Information:
.....

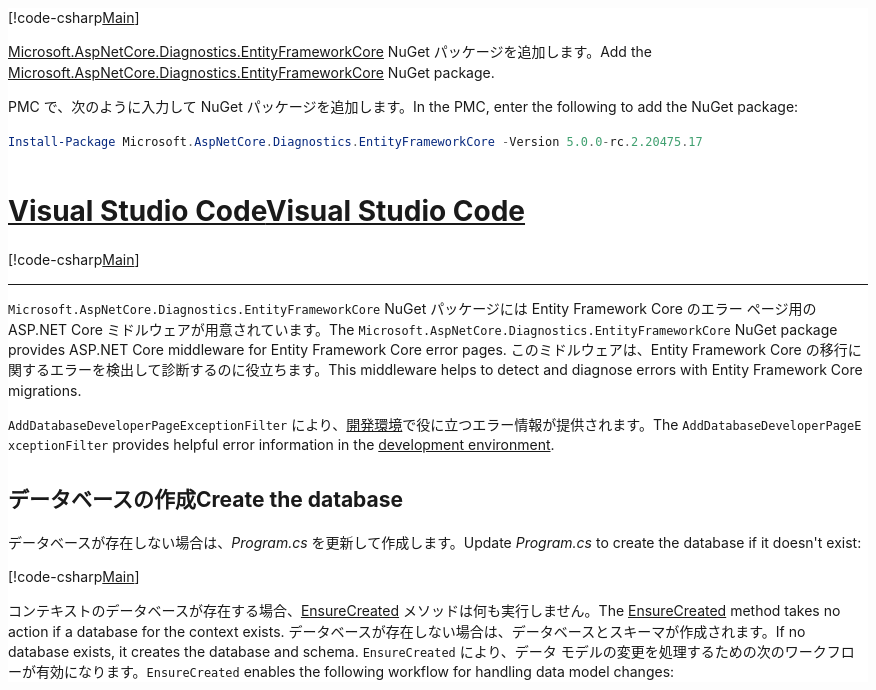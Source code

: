 [!code-csharp[Main](intro/samples/cu50/Startup.cs?name=snippet_ConfigureServices&highlight=8)]

<span data-ttu-id="bc9d1-289">[Microsoft.AspNetCore.Diagnostics.EntityFrameworkCore](https://www.nuget.org/packages/Microsoft.AspNetCore.Diagnostics.EntityFrameworkCore) NuGet パッケージを追加します。</span><span class="sxs-lookup"><span data-stu-id="bc9d1-289">Add the [Microsoft.AspNetCore.Diagnostics.EntityFrameworkCore](https://www.nuget.org/packages/Microsoft.AspNetCore.Diagnostics.EntityFrameworkCore) NuGet package.</span></span>

<span data-ttu-id="bc9d1-290">PMC で、次のように入力して NuGet パッケージを追加します。</span><span class="sxs-lookup"><span data-stu-id="bc9d1-290">In the PMC, enter the following to add the NuGet package:</span></span>

```powershell
Install-Package Microsoft.AspNetCore.Diagnostics.EntityFrameworkCore -Version 5.0.0-rc.2.20475.17
```

# <a name="visual-studio-code"></a>[<span data-ttu-id="bc9d1-291">Visual Studio Code</span><span class="sxs-lookup"><span data-stu-id="bc9d1-291">Visual Studio Code</span></span>](#tab/visual-studio-code)

[!code-csharp[Main](intro/samples/cu50/StartupSQLite.cs?name=snippet_ConfigureServices&highlight=8)]

---

<span data-ttu-id="bc9d1-292">`Microsoft.AspNetCore.Diagnostics.EntityFrameworkCore` NuGet パッケージには Entity Framework Core のエラー ページ用の ASP.NET Core ミドルウェアが用意されています。</span><span class="sxs-lookup"><span data-stu-id="bc9d1-292">The `Microsoft.AspNetCore.Diagnostics.EntityFrameworkCore` NuGet package provides ASP.NET Core middleware for Entity Framework Core error pages.</span></span> <span data-ttu-id="bc9d1-293">このミドルウェアは、Entity Framework Core の移行に関するエラーを検出して診断するのに役立ちます。</span><span class="sxs-lookup"><span data-stu-id="bc9d1-293">This middleware helps to detect and diagnose errors with Entity Framework Core migrations.</span></span>

<span data-ttu-id="bc9d1-294">`AddDatabaseDeveloperPageExceptionFilter` により、[開発環境](xref:fundamentals/environments)で役に立つエラー情報が提供されます。</span><span class="sxs-lookup"><span data-stu-id="bc9d1-294">The `AddDatabaseDeveloperPageExceptionFilter` provides helpful error information in the [development environment](xref:fundamentals/environments).</span></span>

## <a name="create-the-database"></a><span data-ttu-id="bc9d1-295">データベースの作成</span><span class="sxs-lookup"><span data-stu-id="bc9d1-295">Create the database</span></span>

<span data-ttu-id="bc9d1-296">データベースが存在しない場合は、*Program.cs* を更新して作成します。</span><span class="sxs-lookup"><span data-stu-id="bc9d1-296">Update *Program.cs* to create the database if it doesn't exist:</span></span>

[!code-csharp[Main](intro/samples/cu30snapshots/1-intro/Program.cs?highlight=1-2,14-18,21-38)]

<span data-ttu-id="bc9d1-297">コンテキストのデータベースが存在する場合、[EnsureCreated](/dotnet/api/microsoft.entityframeworkcore.infrastructure.databasefacade.ensurecreated#Microsoft_EntityFrameworkCore_Infrastructure_DatabaseFacade_EnsureCreated) メソッドは何も実行しません。</span><span class="sxs-lookup"><span data-stu-id="bc9d1-297">The [EnsureCreated](/dotnet/api/microsoft.entityframeworkcore.infrastructure.databasefacade.ensurecreated#Microsoft_EntityFrameworkCore_Infrastructure_DatabaseFacade_EnsureCreated) method takes no action if a database for the context exists.</span></span> <span data-ttu-id="bc9d1-298">データベースが存在しない場合は、データベースとスキーマが作成されます。</span><span class="sxs-lookup"><span data-stu-id="bc9d1-298">If no database exists, it creates the database and schema.</span></span> <span data-ttu-id="bc9d1-299">`EnsureCreated` により、データ モデルの変更を処理するための次のワークフローが有効になります。</span><span class="sxs-lookup"><span data-stu-id="bc9d1-299">`EnsureCreated` enables the following workflow for handling data model changes:</span></span>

.....

Exercise: Find out how many lines above hold "NuGet". Write only the number.

Task response: 3